* _Material for this exercise_

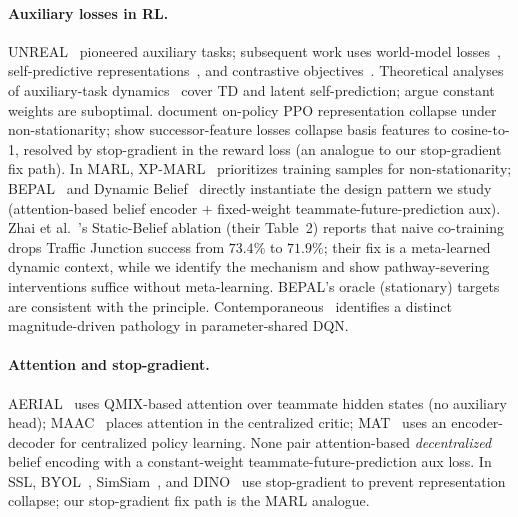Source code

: \documentclass{article}
\theoremstyle{plain}
\theoremstyle{definition}
\theoremstyle{remark}
\begin{document}
\paragraph{Auxiliary losses in RL.}
UNREAL~\cite{jaderberg2016reinforcement} pioneered auxiliary tasks;
subsequent work uses world-model
losses~\cite{hafner2023mastering}, self-predictive
representations~\cite{schwarzer2021dataefficient,fang2024predictive},
and contrastive objectives~\cite{laskin2020curl}. Theoretical analyses
of auxiliary-task
dynamics~\cite{lyle2021effect,voelcker2024selfprediction} cover TD and
latent self-prediction; \cite{du2018adapting,lin2019adaptive} argue
constant weights are suboptimal.
\cite{moalla2024norepnotrust} document on-policy PPO representation
collapse under non-stationarity; \cite{chua2024successor} show
successor-feature losses collapse basis features to cosine-to-1,
resolved by stop-gradient in the reward loss (an analogue to our
stop-gradient fix path). In MARL,
XP-MARL~\cite{xu2024xpmarl} prioritizes training samples for
non-stationarity; BEPAL~\cite{huang2025bepal} and Dynamic
Belief~\cite{zhai2023dynamic} directly instantiate the design pattern
we study (attention-based belief encoder $+$ fixed-weight
teammate-future-prediction aux). Zhai et al.~\cite{zhai2023dynamic}'s
Static-Belief ablation (their Table~2) reports that naive co-training
drops Traffic Junction success from $73.4\%$ to $71.9\%$; their fix
is a meta-learned dynamic context, while we identify the mechanism
and show pathway-severing interventions suffice without
meta-learning. BEPAL's oracle (stationary) targets are consistent
with the principle. Contemporaneous~\cite{weng2026exploration}
identifies a distinct magnitude-driven pathology in parameter-shared
DQN.

\paragraph{Attention and stop-gradient.}
AERIAL~\cite{phan2023attention} uses QMIX-based attention over
teammate hidden states (no auxiliary head);
MAAC~\cite{iqbal2019actor} places attention in the centralized critic;
MAT~\cite{wen2022mat} uses an encoder-decoder for centralized policy
learning. None pair attention-based \emph{decentralized} belief
encoding with a constant-weight teammate-future-prediction aux loss.
In SSL, BYOL~\cite{grill2020bootstrap},
SimSiam~\cite{chen2021exploring}, and DINO~\cite{caron2021emerging} use
stop-gradient to prevent representation collapse; our stop-gradient
fix path is the MARL analogue.
\end{document}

* _Task description_
Output these and nothing else: the lines from the one holding "the design pattern" through the final line of the entries above, exactly as they appear.

* _Answer to this task_
Belief~\cite{zhai2023dynamic} directly instantiate the design pattern
we study (attention-based belief encoder $+$ fixed-weight
teammate-future-prediction aux). Zhai et al.~\cite{zhai2023dynamic}'s
Static-Belief ablation (their Table~2) reports that naive co-training
drops Traffic Junction success from $73.4\%$ to $71.9\%$; their fix
is a meta-learned dynamic context, while we identify the mechanism
and show pathway-severing interventions suffice without
meta-learning. BEPAL's oracle (stationary) targets are consistent
with the principle. Contemporaneous~\cite{weng2026exploration}
identifies a distinct magnitude-driven pathology in parameter-shared
DQN.

\paragraph{Attention and stop-gradient.}
AERIAL~\cite{phan2023attention} uses QMIX-based attention over
teammate hidden states (no auxiliary head);
MAAC~\cite{iqbal2019actor} places attention in the centralized critic;
MAT~\cite{wen2022mat} uses an encoder-decoder for centralized policy
learning. None pair attention-based \emph{decentralized} belief
encoding with a constant-weight teammate-future-prediction aux loss.
In SSL, BYOL~\cite{grill2020bootstrap},
SimSiam~\cite{chen2021exploring}, and DINO~\cite{caron2021emerging} use
stop-gradient to prevent representation collapse; our stop-gradient
fix path is the MARL analogue.
\end{document}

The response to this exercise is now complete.